— Ты слишком припоздал со своим новым прожектом, — возразил Андрей, который всё же не мог скрыть охватившего его возбуждения. — Новгород покорен Иваном и князей теперь к себе не приглашает.

   — Меня тож Псков к себе в князья не зовёт, — вставил Борис.

   — А и Великие Луки тоже в прошлом годе к Москве присоединённые, — заметил Лыко, отправлявший там должность великокняжеского наместника.

Лукомский усмехнулся и продолжил:

   — Нужно принимать события не только так, как они выглядят сейчас, но и так, какими ты хочешь их видеть. В Новгороде осталось много людей, не желающих мириться с положением, на которое обрёк их Иван. Такие же люди имеются и в Пскове, и в Великих Луках, об этом князь Лыко лучше нашего ведает. Нужно, мыслю, слать к ним своих людей с вашим княжеским словом... Что касается верховских земель, то теперь есть человек, замысливший объединение тамошних княжеств.

   — Кто ж такой?

   — Василий Верейский.

   — Этот выскочка? Да у него и ума-то не шибко, — вскричал Борис Волоцкий.

   — Ума действительно не палата, — согласился Лукомский, заметив затаённую улыбку на лице Андрея, — но за ним удельное княжество, то, что совсем рядом с нами, но за ним литовские православные князья — представляете, какой весомый кусок может оказаться в вашем будущем союзе. И притом у него теперь молодая жена, которая с лихвой восполняет отсутствие некоторых качеств своего мужа.

   — Это Елена-то? — снова оживился Борис. — Ну такая не больно восполнит — тоща больно.

   — У неё большие связи во Фрязии, и с этой точки зрения она может быть весьма полезной нашему делу. Во всех случаях желание молодой четы нам следует поддержать, ибо с ними приумножается число наших друзей.

   — Ты всё-таки Ваську этого до нашего дела пока не допускай, поостерегись. Он великому князю давно служит, кабы не проговорился, — состорожничал Лыко.

А Андрей, любивший оставлять за собой последнее слово, заключил:

   — Лукомский дело сказал. Нужно ныне объединять всех наших доброхотов. Союз, говоришь, свободных княжеств? А что...

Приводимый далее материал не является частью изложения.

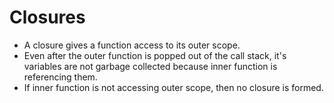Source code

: # Closures

- A closure gives a function access to its outer scope.
- Even after the outer function is popped out of the call stack, it's variables are not garbage collected because inner function is referencing them.
- If inner function is not accessing outer scope, then no closure is formed.

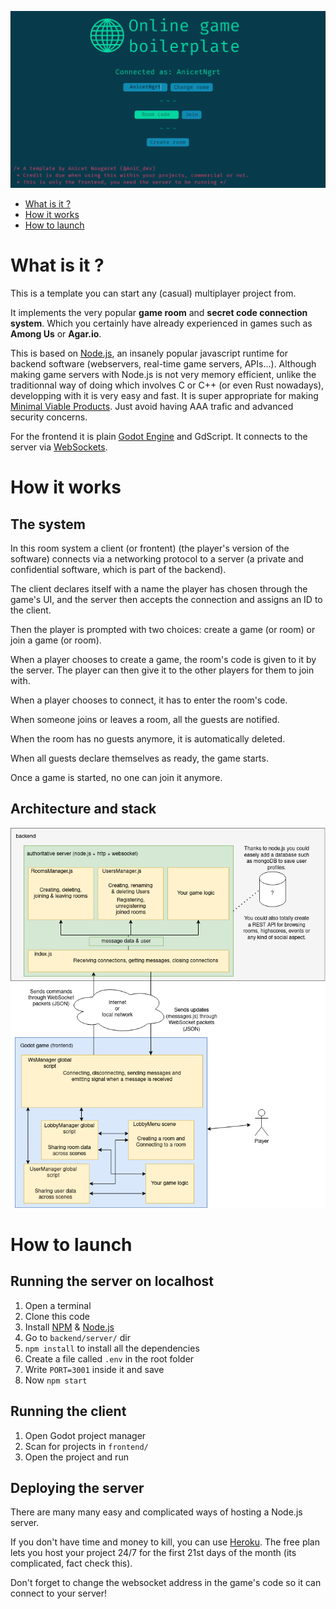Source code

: 
![Screenshot](resources/screenshot1.png)

- [What is it ?](#what-is-it-)
- [How it works](#how-it-works)
- [How to launch](#how-to-launch)


# What is it ?

This is a template you can start any (casual) multiplayer project from.

It implements the very popular **game room** and **secret code connection system**. Which you
certainly have already experienced in games such as **Among Us** or **Agar.io**.

This is based on [Node.js](https://nodejs.org/en/), an insanely popular javascript runtime for backend software (webservers,
real-time game servers, APIs...). Although making game servers with Node.js is not very memory efficient,
unlike the traditionnal way of doing which involves C or C++ (or even Rust nowadays), developping with
it is very easy and fast. It is super appropriate for making [Minimal Viable Products](https://www.youtube.com/watch?v=F_1km66t8jQ). Just avoid having AAA trafic and
advanced security concerns.

For the frontend it is plain [Godot Engine](https://godotengine.org/) and GdScript. 
It connects to the server via [WebSockets](https://docs.godotengine.org/en/stable/tutorials/networking/websocket.html).

# How it works

## The system

In this room system a client (or frontent) (the player's version of the software) connects via a 
networking protocol to a server (a private and confidential software, which is part of the backend).

The client declares itself with a name the player has chosen through the game's UI,
and the server then accepts the connection and assigns an ID to the client.

Then the player is prompted with two choices: create a game (or room) or join a game (or room).

When a player chooses to create a game, the room's code is given to it by the server. The player can 
then give it to the other players for them to join with.

When a player chooses to connect, it has to enter the room's code.

When someone joins or leaves a room, all the guests are notified.

When the room has no guests anymore, it is automatically deleted.

When all guests declare themselves as ready, the game starts.

Once a game is started, no one can join it anymore.

## Architecture and stack

![Archi](resources/archi_diagram.png)

# How to launch

## Running the server on localhost

1. Open a terminal
2. Clone this code
3. Install [NPM](https://www.npmjs.com/) & [Node.js](https://nodejs.org/en/)
4. Go to `backend/server/` dir
5. `npm install` to install all the dependencies
6. Create a file called `.env` in the root folder
7. Write `PORT=3001` inside it and save
8. Now `npm start`

## Running the client

1. Open Godot project manager
2. Scan for projects in `frontend/`
3. Open the project and run

## Deploying the server

There are many many easy and complicated ways of hosting a Node.js server.

If you don't have time and money to kill, you can use [Heroku](https://devcenter.heroku.com/articles/getting-started-with-nodejs).
The free plan lets you host your project 24/7 for the first 21st days of the month (its complicated, fact check this).

Don't forget to change the websocket address in the game's code so it can connect to your server!
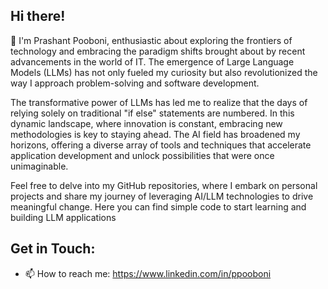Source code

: ## Hi there! 
 👋 I'm Prashant Pooboni, enthusiastic about exploring the frontiers of technology and embracing the paradigm shifts brought about by recent advancements in the world of IT. The emergence of Large Language Models (LLMs) has not only fueled my curiosity but also revolutionized the way I approach problem-solving and software development.

The transformative power of LLMs has led me to realize that the days of relying solely on traditional "if else" statements are numbered. In this dynamic landscape, where innovation is constant, embracing new methodologies is key to staying ahead. The AI field has broadened my horizons, offering a diverse array of tools and techniques that accelerate application development and unlock possibilities that were once unimaginable.

Feel free to delve into my GitHub repositories, where I embark on personal projects and share my journey of leveraging AI/LLM technologies to drive meaningful change. 
Here you can find simple code to start learning and building LLM applications 

## Get in Touch:
- 📫 How to reach me: https://www.linkedin.com/in/ppooboni
  
<!--
**mailtopk/mailtopk** is a ✨ _special_ ✨ repository because its `README.md` (this file) appears on your GitHub profile.

Here are some ideas to get you started:

- 🔭 I’m currently working on ...
- 🌱 I’m currently learning ...
- 👯 I’m looking to collaborate on ...
- 🤔 I’m looking for help with ...
- 💬 Ask me about ...
- 📫 How to reach me: ...
- 😄 Pronouns: ...
- ⚡ Fun fact: ...
-->
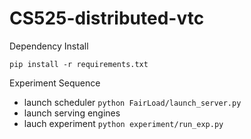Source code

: # CS525-distributed-vtc

Dependency Install

`pip install -r requirements.txt`

Experiment Sequence

- launch scheduler `python FairLoad/launch_server.py`
- launch serving engines
- lauch experiment `python experiment/run_exp.py`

Глаза его ярко заблестели.

Глава 5

ЧУЖЕЗЕМЬЕ

Душа, насладись и умри!

Всё это так странно знакомо,

Как сон, что ласкал до зари.

В.Я. Брюсов. По меже

Матвей и Семён держали путь на Киев — там, слышно, находились братья Джанибека. Дорога шла по густым, сумрачным лесам и весёлому луговому разнотравью. Природа, казалось, играла радостный праздник: цветилась яркими красками, звенела музыкой лета. Верно, в такую пору, когда никнут росные травы, ласково шелестит обильная листва и растягиваются в улыбке летучие облака, возникает у человека образ родины. Ночами, когда дурманил запах скошенной травы, дразнил горьковатый запах сторожевого костра и яркие с опрокинутого неба звёзды оставляли один на один с вечностью, Матвей возносился душою и помыслами, творил чистые молитвы красоте родной земли.

   — И цего маешься по ноцам, ровно бес тебя тревожит? — спросил как-то Семён.

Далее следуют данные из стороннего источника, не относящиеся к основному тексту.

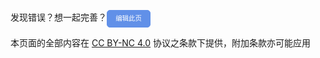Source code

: 发现错误？想一起完善？<a id="btn-startedit" style="padding: 0.75em 1.25em; display: inline-block; line-height: 1; text-decoration: none; white-space: nowrap; cursor: pointer; border: 1px solid #6190e8; border-radius: 5px; background-color: #6190e8; color: #fff; outline: none; font-size: 0.75em; " href="https://github.com/HowCam/howcam.github.io/edit/master/docs/README.md">编辑此页</a>
<script>
  function getQueryVariable(dft)
  {
    var reg = new RegExp('^#(.*)', 'i');
    var r = window.location.hach.match(reg);
    if (r[1] != '/')
    {
      return r[i] + '.md';
    }
    return dft;
  }
  document.getElementById("btn-startedit").href = "https://github.com/HowCam/howcam.github.io/edit/master/docs" + getQueryVariable("/README.md");
</script>

本页面的全部内容在 [CC BY-NC 4.0](https://creativecommons.org/licenses/by-nc/4.0/legalcode.zh-hans) 协议之条款下提供，附加条款亦可能应用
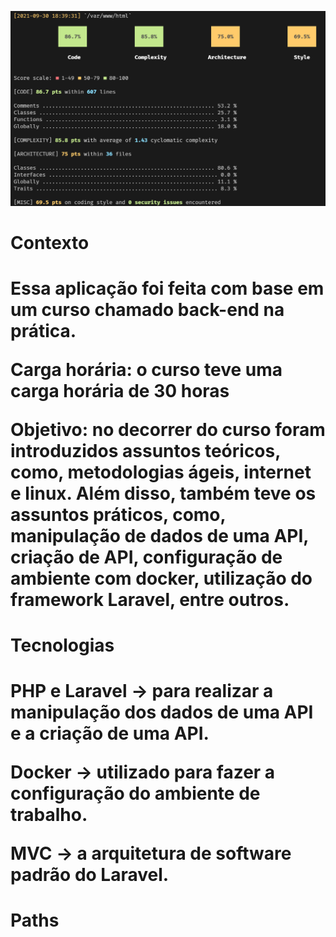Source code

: ![alt text](https://github.com/fael890/corebiz-gobeyond/blob/master/insights.png?raw=true)

<h1>Contexto<h1>
Essa aplicação foi feita com base em um curso chamado back-end na prática.

Carga horária: o curso teve uma carga horária de 30 horas

Objetivo: no decorrer do curso foram introduzidos assuntos teóricos, como, metodologias ágeis, internet e linux. Além disso, também teve os assuntos práticos, como, manipulação de dados de uma API, criação de API, configuração de ambiente com docker, utilização do framework Laravel, entre outros.
    
<h1>Tecnologias<h1>
    
PHP e Laravel -> para realizar a manipulação dos dados de uma API e a criação de uma API.
    
Docker -> utilizado para fazer a configuração do ambiente de trabalho.
    
MVC -> a arquitetura de software padrão do Laravel.
    
    
<h1>Paths<h1>
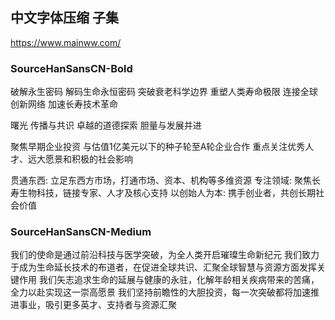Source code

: ## 中文字体压缩 子集
https://www.mainww.com/

### SourceHanSansCN-Bold
破解永生密码
解码生命永恒密码
突破衰老科学边界
重塑人类寿命极限
连接全球创新网络
加速长寿技术革命

曙光
传播与共识
卓越的道德探索
胆量与发展并进

聚焦早期企业投资
与估值1亿美元以下的种子轮至A轮企业合作
重点关注优秀人才、远大愿景和积极的社会影响

贯通东西:
立足东西方市场，打通市场、资本、机构等多维资源
专注领域:
聚焦长寿生物科技，链接专家、人才及核心支持
以创始人为本:
携手创业者，共创长期社会价值

### SourceHanSansCN-Medium

我们的使命是通过前沿科技与医学突破，为全人类开启璀璨生命新纪元
我们致力于成为生命延长技术的布道者，在促进全球共识、汇聚全球智慧与资源方面发挥关键作用
我们矢志追求生命的延展与健康的永驻，化解年龄相关疾病带来的苦痛，全力以赴实现这一崇高愿景
我们坚持前瞻性的大胆投资，每一次突破都将加速推进事业，吸引更多英才、支持者与资源汇聚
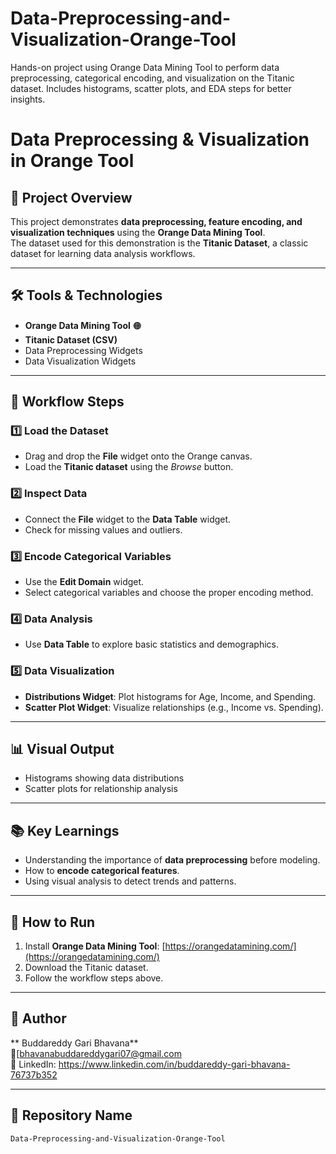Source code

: # Data-Preprocessing-and-Visualization-Orange-Tool
Hands-on project using Orange Data Mining Tool to perform data preprocessing, categorical encoding, and visualization on the Titanic dataset. Includes histograms, scatter plots, and EDA steps for better insights.
# Data Preprocessing & Visualization in Orange Tool

## 📌 Project Overview
This project demonstrates **data preprocessing, feature encoding, and visualization techniques** using the **Orange Data Mining Tool**.  
The dataset used for this demonstration is the **Titanic Dataset**, a classic dataset for learning data analysis workflows.

---

## 🛠 Tools & Technologies
- **Orange Data Mining Tool** 🟠
- **Titanic Dataset (CSV)**
- Data Preprocessing Widgets
- Data Visualization Widgets

---

## 📂 Workflow Steps

### 1️⃣ Load the Dataset
- Drag and drop the **File** widget onto the Orange canvas.
- Load the **Titanic dataset** using the *Browse* button.

### 2️⃣ Inspect Data
- Connect the **File** widget to the **Data Table** widget.
- Check for missing values and outliers.

### 3️⃣ Encode Categorical Variables
- Use the **Edit Domain** widget.
- Select categorical variables and choose the proper encoding method.

### 4️⃣ Data Analysis
- Use **Data Table** to explore basic statistics and demographics.

### 5️⃣ Data Visualization
- **Distributions Widget**: Plot histograms for Age, Income, and Spending.
- **Scatter Plot Widget**: Visualize relationships (e.g., Income vs. Spending).

---

## 📊 Visual Output
- Histograms showing data distributions
- Scatter plots for relationship analysis

---

## 📚 Key Learnings
- Understanding the importance of **data preprocessing** before modeling.
- How to **encode categorical features**.
- Using visual analysis to detect trends and patterns.

---

## 🚀 How to Run
1. Install **Orange Data Mining Tool**: [https://orangedatamining.com/](https://orangedatamining.com/)
2. Download the Titanic dataset.
3. Follow the workflow steps above.

---

## 📌 Author
** Buddareddy Gari Bhavana**  
📧[bhavanabuddareddygari07@gmail.com  
🔗 LinkedIn: https://www.linkedin.com/in/buddareddy-gari-bhavana-76737b352

---

## 📂 Repository Name
`Data-Preprocessing-and-Visualization-Orange-Tool`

Застигнутый врасплох, Матвей устыдился своих восторженных мыслей и сказал первое, что пришло в голову:

   — Тревожусь я из-за нашего дела. Заметил, как не по-доброму нас княгиня привечала в Верее? Быстро она коготки Василию показала, глядишь, и до нас доберётся.

   — Не дотянеца, — беспечно усмехнулся Семён. — А Ваську цего жалеть? Он завсегда в пристяжных ходит, хоть и спесивица.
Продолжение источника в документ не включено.